Ordinary colonial agents, soldiers and the like brought home such objects as
postcards, photographs or keepsakes as well as stories, which, in Europe,
families pass down through the generations. This workshop starts from two
premises. First, this process significantly shapes the collective imagination
of the colonial past. Secondly, family memories are not apolitical: when kept
over the generations such narratives and objects pass down interpretations of
colonial realities that are based on everyday colonial knowledge and that
support particular imageries such as the idea of white superiority. In
addition, it can be assumed that the myth of the good colonialist, as
circulated in many European societies, has been so powerful because this
historical imagination is rooted within the personal level of the family.
Usually, they imagine their relatives who were involved in colonial
enterprises as decent and morally upright colonialists and vehemently reject
the possibility that they participated in colonial violence.
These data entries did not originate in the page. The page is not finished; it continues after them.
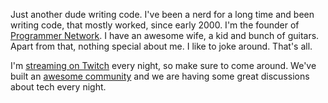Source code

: Just another dude writing code. I've been a nerd for a long time and been writing code, that mostly worked, since early 2000. I'm the founder of [Programmer Network](https://programmer.network). 
I have an awesome wife, a kid and bunch of guitars. Apart from that, nothing special about me. I like to joke around. That's all.

I'm [streaming on Twitch](https://www.twitch.tv/programmer_network) every night, so make sure to come around. We've built an [awesome community](https://discord.gg/ysnpXnY7ba) and we are having some great discussions about tech every night.
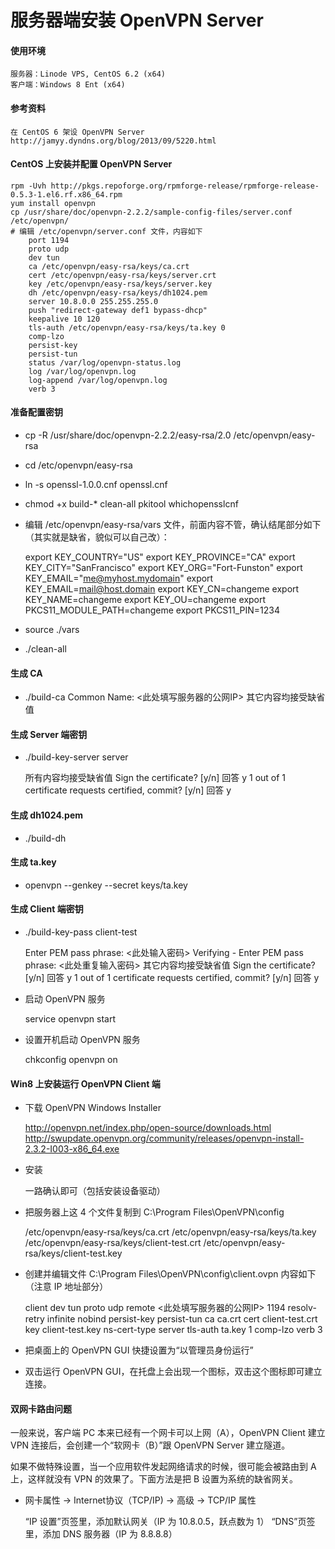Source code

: 服务器端安装 OpenVPN Server
===========================

#### 使用环境

	服务器：Linode VPS, CentOS 6.2 (x64)
	客户端：Windows 8 Ent (x64)

#### 参考资料

	在 CentOS 6 架设 OpenVPN Server
	http://jamyy.dyndns.org/blog/2013/09/5220.html

#### CentOS 上安装并配置 OpenVPN Server

	rpm -Uvh http://pkgs.repoforge.org/rpmforge-release/rpmforge-release-0.5.3-1.el6.rf.x86_64.rpm
	yum install openvpn
	cp /usr/share/doc/openvpn-2.2.2/sample-config-files/server.conf /etc/openvpn/
	# 编辑 /etc/openvpn/server.conf 文件，内容如下
		port 1194
		proto udp
		dev tun
		ca /etc/openvpn/easy-rsa/keys/ca.crt
		cert /etc/openvpn/easy-rsa/keys/server.crt
		key /etc/openvpn/easy-rsa/keys/server.key
		dh /etc/openvpn/easy-rsa/keys/dh1024.pem
		server 10.8.0.0 255.255.255.0
		push "redirect-gateway def1 bypass-dhcp"
		keepalive 10 120
		tls-auth /etc/openvpn/easy-rsa/keys/ta.key 0
		comp-lzo
		persist-key
		persist-tun
		status /var/log/openvpn-status.log
		log /var/log/openvpn.log
		log-append /var/log/openvpn.log
		verb 3

#### 准备配置密钥

* cp -R /usr/share/doc/openvpn-2.2.2/easy-rsa/2.0 /etc/openvpn/easy-rsa
* cd /etc/openvpn/easy-rsa
* ln -s openssl-1.0.0.cnf openssl.cnf
* chmod +x build-* clean-all pkitool whichopensslcnf
* 编辑 /etc/openvpn/easy-rsa/vars 文件，前面内容不管，确认结尾部分如下（其实就是缺省，貌似可以自己改）：

	export KEY_COUNTRY="US"
	export KEY_PROVINCE="CA"
	export KEY_CITY="SanFrancisco"
	export KEY_ORG="Fort-Funston"
	export KEY_EMAIL="me@myhost.mydomain"
	export KEY_EMAIL=mail@host.domain
	export KEY_CN=changeme
	export KEY_NAME=changeme
	export KEY_OU=changeme
	export PKCS11_MODULE_PATH=changeme
	export PKCS11_PIN=1234

* source ./vars
* ./clean-all

#### 生成 CA

* ./build-ca
	Common Name: <此处填写服务器的公网IP>
	其它内容均接受缺省值

#### 生成 Server 端密钥

* ./build-key-server server

	所有内容均接受缺省值
	Sign the certificate? [y/n] 回答 y
	1 out of 1 certificate requests certified, commit? [y/n] 回答 y

#### 生成 dh1024.pem

* ./build-dh

#### 生成 ta.key

* openvpn --genkey --secret keys/ta.key

#### 生成 Client 端密钥

* ./build-key-pass client-test

	Enter PEM pass phrase: <此处输入密码>
	Verifying - Enter PEM pass phrase: <此处重复输入密码>
	其它内容均接受缺省值
	Sign the certificate? [y/n] 回答 y
	1 out of 1 certificate requests certified, commit? [y/n] 回答 y

* 启动 OpenVPN 服务

	service openvpn start

* 设置开机启动 OpenVPN 服务

	chkconfig openvpn on

#### Win8 上安装运行 OpenVPN Client 端

* 下载 OpenVPN Windows Installer

	http://openvpn.net/index.php/open-source/downloads.html
	http://swupdate.openvpn.org/community/releases/openvpn-install-2.3.2-I003-x86_64.exe

* 安装

	一路确认即可（包括安装设备驱动）

* 把服务器上这 4 个文件复制到 C:\Program Files\OpenVPN\config

	/etc/openvpn/easy-rsa/keys/ca.crt
	/etc/openvpn/easy-rsa/keys/ta.key
	/etc/openvpn/easy-rsa/keys/client-test.crt
	/etc/openvpn/easy-rsa/keys/client-test.key

* 创建并编辑文件 C:\Program Files\OpenVPN\config\client.ovpn 内容如下（注意 IP 地址部分）

	client
	dev tun
	proto udp
	remote <此处填写服务器的公网IP> 1194
	resolv-retry infinite
	nobind
	persist-key
	persist-tun
	ca ca.crt
	cert client-test.crt
	key client-test.key
	ns-cert-type server
	tls-auth ta.key 1
	comp-lzo
	verb 3

* 把桌面上的 OpenVPN GUI 快捷设置为“以管理员身份运行”

* 双击运行 OpenVPN GUI，在托盘上会出现一个图标，双击这个图标即可建立连接。

#### 双网卡路由问题

一般来说，客户端 PC 本来已经有一个网卡可以上网（A），OpenVPN Client 建立 VPN 连接后，会创建一个“软网卡（B）”跟 OpenVPN Server 建立隧道。

如果不做特殊设置，当一个应用软件发起网络请求的时候，很可能会被路由到 A 上，这样就没有 VPN 的效果了。下面方法是把 B 设置为系统的缺省网关。

* 网卡属性 → Internet协议（TCP/IP) → 高级 → TCP/IP 属性

	“IP 设置”页签里，添加默认网关（IP 为 10.8.0.5，跃点数为 1）
	“DNS”页签里，添加 DNS 服务器（IP 为 8.8.8.8）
The latter is
always externalised and attributed to other groups, other actors, or even
other colonial powers.
Therefore, it is high time to address colonialism in transgenerational memory.
This workshop will ask how and which memories of a colonial past have been
passed down in European families whose forbears were involved in processes of
de/colonialisation in the 19th and 20th centuries either as colonisers or
colonised.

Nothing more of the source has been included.